------ RECORDS TO PROCESS

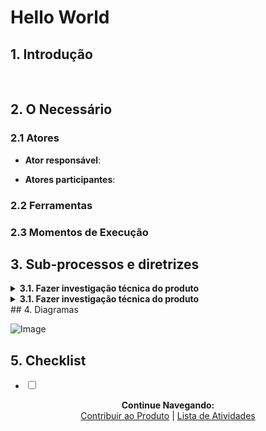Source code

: # Hello World

## 1. Introdução

&nbsp;&nbsp;

## 2. O Necessário


### 2.1 Atores

* **Ator responsável**:

* **Atores participantes**:

### 2.2 Ferramentas

### 2.3 Momentos de Execução

## 3. Sub-processos e diretrizes

<details>
<summary><strong>3.1. Fazer investigação técnica do produto</strong></summary>
  
</details>

<details>
<summary><strong>3.1. Fazer investigação técnica do produto</strong></summary>
  <details>
<summary><strong>&nbsp;&nbsp;3.1. Fazer investigação técnica do produto</strong></summary>
  
</details>
</details>
## 4. Diagramas

<br>

![Image](https://i.imgur.com/1sLi7Qf.png)
<br>

## 5. Checklist

- <input type="checkbox" name="uchk">


<p align="center">
  <b>Continue Navegando:</b><br>
  <a href="https://pedrowagner.github.io/DevRel/Atividades/Produto">Contribuir ao Produto</a> |
  <a href="https://pedrowagner.github.io/DevRel/Atividades">Lista de Atividades</a>
</p>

------------

● **TASK TO COMPLETE**
Word for word, write out each line of the records, but leave the pictures behind.

● **EXERCISE ANSWER**
Source code

: # Hello World

## 1. Introdução

&nbsp;&nbsp;

## 2. O Necessário


### 2.1 Atores

* **Ator responsável**:

* **Atores participantes**:

### 2.2 Ferramentas

### 2.3 Momentos de Execução

## 3. Sub-processos e diretrizes

<details>
<summary><strong>3.1. Fazer investigação técnica do produto</strong></summary>
  
</details>

<details>
<summary><strong>3.1. Fazer investigação técnica do produto</strong></summary>
  <details>
<summary><strong>&nbsp;&nbsp;3.1. Fazer investigação técnica do produto</strong></summary>
  
</details>
</details>
## 4. Diagramas

<br>

![Image](https://i.imgur.com/1sLi7Qf.png)
<br>

## 5. Checklist

- <input type="checkbox" name="uchk">


<p align="center">
  <b>Continue Navegando:</b><br>
  <a href="https://pedrowagner.github.io/DevRel/Atividades/Produto">Contribuir ao Produto</a> |
  <a href="https://pedrowagner.github.io/DevRel/Atividades">Lista de Atividades</a>
</p>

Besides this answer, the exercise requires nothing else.